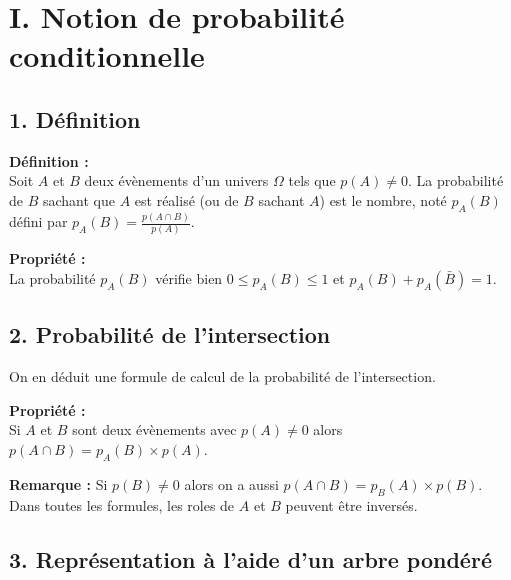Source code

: \documentclass[11pt,a4paper]{article}
\title{\doctitre}
\author{\doctheme\text{ - }\doctype}
\date{}
\begin{document}
\maketitle
\pagestyle{custom}
\thispagestyle{custom}

\section*{I. Notion de probabilité conditionnelle}

\subsection*{1. Définition}

\begin{mdframed}[style=definitionStyle]
  \textbf{Définition :} ~\\
  Soit $A$ et $B$ deux évènements d'un univers $\Omega$ tels que $p(A)\not= 0$.
  La probabilité de $B$ sachant que $A$ est réalisé (ou de $B$ sachant $A$) est le nombre, noté $p_A(B)$ défini par $\displaystyle{}p_A(B)=\frac{p(A\cap B)}{p(A)}$.
\end{mdframed}

\begin{mdframed}[style=proprieteStyle]
  \textbf{Propriété :} ~\\
  La probabilité $p_A(B)$ vérifie bien $0\leq p_A(B)\leq1$ et $p_A(B)+p_A(\bar B)=1$.
\end{mdframed}

\subsection*{2. Probabilité de l'intersection}

On en déduit une formule de calcul de la probabilité de l'intersection.

\begin{mdframed}[style=proprieteStyle]
  \textbf{Propriété :} ~\\
  Si $A$ et $B$ sont deux évènements avec $p(A)\not=0$ alors $p(A\cap B)=p_A(B)\times p(A)$.
\end{mdframed}

\textbf{Remarque :} Si $p(B)\not=0$ alors on a aussi $p(A\cap B)=p_B(A)\times p(B)$. Dans toutes les formules, les roles de $A$ et $B$ peuvent être inversés.

\subsection*{3. Représentation à l'aide d'un arbre pondéré}
\end{document}

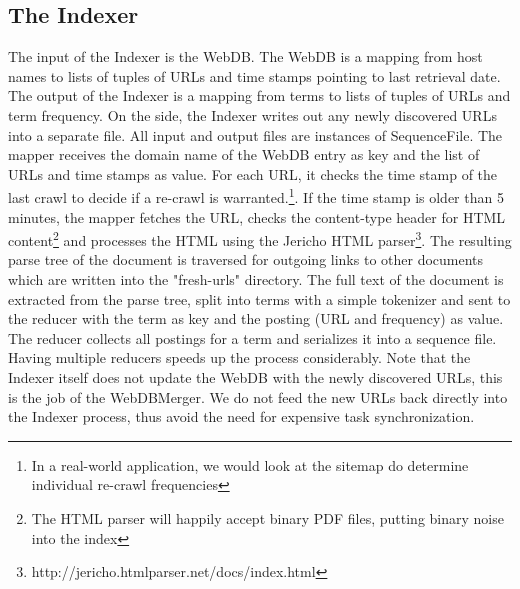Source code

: \documentclass[10pt,a4paper]{report}
\begin{document}
\subsection*{The Indexer}
The input of the Indexer is the WebDB. The WebDB is a mapping from host names to lists of tuples of URLs and time stamps pointing to last retrieval date. The output of the Indexer is a mapping from terms to lists of tuples of URLs and term frequency. On the side, the Indexer writes out any newly discovered URLs into a separate file. All input and output
files are instances of SequenceFile.
The mapper receives the domain name of the WebDB entry as key and the list of URLs and time stamps as value. For each URL, it checks the time stamp of the last crawl
to decide if a re-crawl is warranted.\footnote{In a real-world application, we would look at the sitemap do determine individual re-crawl frequencies}. If the time stamp is older
than 5 minutes, the mapper fetches the URL, checks the content-type header for HTML content\footnote{The HTML parser will happily accept binary PDF files, putting binary noise into the index} and processes the HTML using the Jericho HTML parser\footnote{http://jericho.htmlparser.net/docs/index.html}. The resulting parse tree of the document is traversed for
outgoing links to other documents which are written into the "fresh-urls" directory. The full text of the document is extracted from the parse tree, split into terms with a
simple tokenizer and sent to the reducer with the term as key and the posting (URL and frequency) as value. The reducer collects all postings for a term and serializes it into a sequence file. Having multiple reducers speeds up the process considerably. Note that the Indexer itself does not update the WebDB with the newly discovered URLs, this is the job
of the WebDBMerger. We do not feed the new URLs back directly into the Indexer process, thus avoid the need for expensive task synchronization.
\end{document}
□ □ □
◆ TASK ◆
Set down every record above exactly as it stands, but skip the pictures.

◆ RESPONSE AREA ◆
Source code

: \documentclass[11pt,a4paper]{article}
\title{\doctitre}
\author{\doctheme\text{ - }\doctype}
\date{}
\begin{document}
\maketitle
\pagestyle{custom}
\thispagestyle{custom}

\section*{I. Notion de probabilité conditionnelle}

\subsection*{1. Définition}

\begin{mdframed}[style=definitionStyle]
  \textbf{Définition :} ~\\
  Soit $A$ et $B$ deux évènements d'un univers $\Omega$ tels que $p(A)\not= 0$.
  La probabilité de $B$ sachant que $A$ est réalisé (ou de $B$ sachant $A$) est le nombre, noté $p_A(B)$ défini par $\displaystyle{}p_A(B)=\frac{p(A\cap B)}{p(A)}$.
\end{mdframed}

\begin{mdframed}[style=proprieteStyle]
  \textbf{Propriété :} ~\\
  La probabilité $p_A(B)$ vérifie bien $0\leq p_A(B)\leq1$ et $p_A(B)+p_A(\bar B)=1$.
\end{mdframed}

\subsection*{2. Probabilité de l'intersection}

On en déduit une formule de calcul de la probabilité de l'intersection.

\begin{mdframed}[style=proprieteStyle]
  \textbf{Propriété :} ~\\
  Si $A$ et $B$ sont deux évènements avec $p(A)\not=0$ alors $p(A\cap B)=p_A(B)\times p(A)$.
\end{mdframed}

\textbf{Remarque :} Si $p(B)\not=0$ alors on a aussi $p(A\cap B)=p_B(A)\times p(B)$. Dans toutes les formules, les roles de $A$ et $B$ peuvent être inversés.

\subsection*{3. Représentation à l'aide d'un arbre pondéré}
\end{document}

Source code

: \documentclass[10pt,a4paper]{report}
\begin{document}
\subsection*{The Indexer}
The input of the Indexer is the WebDB. The WebDB is a mapping from host names to lists of tuples of URLs and time stamps pointing to last retrieval date. The output of the Indexer is a mapping from terms to lists of tuples of URLs and term frequency. On the side, the Indexer writes out any newly discovered URLs into a separate file. All input and output
files are instances of SequenceFile.
The mapper receives the domain name of the WebDB entry as key and the list of URLs and time stamps as value. For each URL, it checks the time stamp of the last crawl
to decide if a re-crawl is warranted.\footnote{In a real-world application, we would look at the sitemap do determine individual re-crawl frequencies}. If the time stamp is older
than 5 minutes, the mapper fetches the URL, checks the content-type header for HTML content\footnote{The HTML parser will happily accept binary PDF files, putting binary noise into the index} and processes the HTML using the Jericho HTML parser\footnote{http://jericho.htmlparser.net/docs/index.html}. The resulting parse tree of the document is traversed for
outgoing links to other documents which are written into the "fresh-urls" directory. The full text of the document is extracted from the parse tree, split into terms with a
simple tokenizer and sent to the reducer with the term as key and the posting (URL and frequency) as value. The reducer collects all postings for a term and serializes it into a sequence file. Having multiple reducers speeds up the process considerably. Note that the Indexer itself does not update the WebDB with the newly discovered URLs, this is the job
of the WebDBMerger. We do not feed the new URLs back directly into the Indexer process, thus avoid the need for expensive task synchronization.
\end{document}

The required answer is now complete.